[TASK INPUTS]

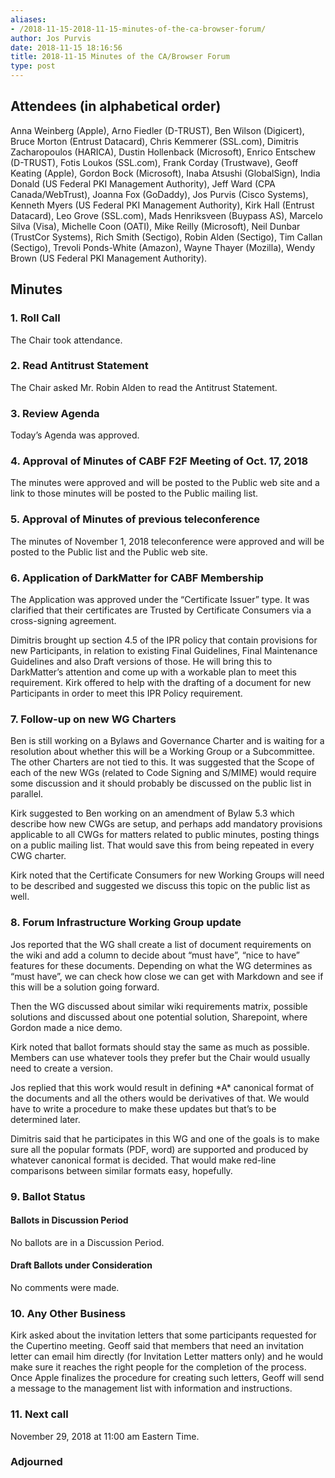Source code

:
 ```yaml
---
aliases:
- /2018-11-15-2018-11-15-minutes-of-the-ca-browser-forum/
author: Jos Purvis
date: 2018-11-15 18:16:56
title: 2018-11-15 Minutes of the CA/Browser Forum
type: post
---
```


## Attendees (in alphabetical order) 

Anna Weinberg (Apple), Arno Fiedler (D-TRUST), Ben Wilson (Digicert), Bruce Morton (Entrust Datacard), Chris Kemmerer (SSL.com), Dimitris Zacharopoulos (HARICA), Dustin Hollenback (Microsoft), Enrico Entschew (D-TRUST), Fotis Loukos (SSL.com), Frank Corday (Trustwave), Geoff Keating (Apple), Gordon Bock (Microsoft), Inaba Atsushi (GlobalSign), India Donald (US Federal PKI Management Authority), Jeff Ward (CPA Canada/WebTrust), Joanna Fox (GoDaddy), Jos Purvis (Cisco Systems), Kenneth Myers (US Federal PKI Management Authority), Kirk Hall (Entrust Datacard), Leo Grove (SSL.com), Mads Henriksveen (Buypass AS), Marcelo Silva (Visa), Michelle Coon (OATI), Mike Reilly (Microsoft), Neil Dunbar (TrustCor Systems), Rich Smith (Sectigo), Robin Alden (Sectigo), Tim Callan (Sectigo), Trevoli Ponds-White (Amazon), Wayne Thayer (Mozilla), Wendy Brown (US Federal PKI Management Authority).

## Minutes 

### 1. Roll Call 

The Chair took attendance.

### 2. Read Antitrust Statement 

The Chair asked Mr. Robin Alden to read the Antitrust Statement.

### 3. Review Agenda 

Today’s Agenda was approved.

### 4. Approval of Minutes of CABF F2F Meeting of Oct. 17, 2018 

The minutes were approved and will be posted to the Public web site and a link to those minutes will be posted to the Public mailing list.

### 5. Approval of Minutes of previous teleconference 

The minutes of November 1, 2018 teleconference were approved and will be posted to the Public list and the Public web site.

### 6. Application of DarkMatter for CABF Membership 

The Application was approved under the “Certificate Issuer” type. It was clarified that their certificates are Trusted by Certificate Consumers via a cross-signing agreement.

Dimitris brought up section 4.5 of the IPR policy that contain provisions for new Participants, in relation to existing Final Guidelines, Final Maintenance Guidelines and also Draft versions of those. He will bring this to DarkMatter’s attention and come up with a workable plan to meet this requirement. Kirk offered to help with the drafting of a document for new Participants in order to meet this IPR Policy requirement.

### 7. Follow-up on new WG Charters 

Ben is still working on a Bylaws and Governance Charter and is waiting for a resolution about whether this will be a Working Group or a Subcommittee. The other Charters are not tied to this. It was suggested that the Scope of each of the new WGs (related to Code Signing and S/MIME) would require some discussion and it should probably be discussed on the public list in parallel.

Kirk suggested to Ben working on an amendment of Bylaw 5.3 which describe how new CWGs are setup, and perhaps add mandatory provisions applicable to all CWGs for matters related to public minutes, posting things on a public mailing list. That would save this from being repeated in every CWG charter.

Kirk noted that the Certificate Consumers for new Working Groups will need to be described and suggested we discuss this topic on the public list as well.

### 8. Forum Infrastructure Working Group update 

Jos reported that the WG shall create a list of document requirements on the wiki and add a column to decide about “must have”, “nice to have” features for these documents. Depending on what the WG determines as “must have”, we can check how close we can get with Markdown and see if this will be a solution going forward.

Then the WG discussed about similar wiki requirements matrix, possible solutions and discussed about one potential solution, Sharepoint, where Gordon made a nice demo.

Kirk noted that ballot formats should stay the same as much as possible. Members can use whatever tools they prefer but the Chair would usually need to create a version.

Jos replied that this work would result in defining \*A\* canonical format of the documents and all the others would be derivatives of that. We would have to write a procedure to make these updates but that’s to be determined later.

Dimitris said that he participates in this WG and one of the goals is to make sure all the popular formats (PDF, word) are supported and produced by whatever canonical format is decided. That would make red-line comparisons between similar formats easy, hopefully.

### 9. Ballot Status 

#### Ballots in Discussion Period 

No ballots are in a Discussion Period.

#### Draft Ballots under Consideration 

No comments were made.

### 10. Any Other Business 

Kirk asked about the invitation letters that some participants requested for the Cupertino meeting. Geoff said that members that need an invitation letter can email him directly (for Invitation Letter matters only) and he would make sure it reaches the right people for the completion of the process. Once Apple finalizes the procedure for creating such letters, Geoff will send a message to the management list with information and instructions.

### 11. Next call 

November 29, 2018 at 11:00 am Eastern Time.

### Adjourned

[TO DO]
Leaving out every picture, repeat exactly the lines of the records from the start through the line that has "## Attendees (in alphabetical order)".

[TASK OUTPUT]
Source code

:
 ```yaml
---
aliases:
- /2018-11-15-2018-11-15-minutes-of-the-ca-browser-forum/
author: Jos Purvis
date: 2018-11-15 18:16:56
title: 2018-11-15 Minutes of the CA/Browser Forum
type: post
---
```


## Attendees (in alphabetical order) 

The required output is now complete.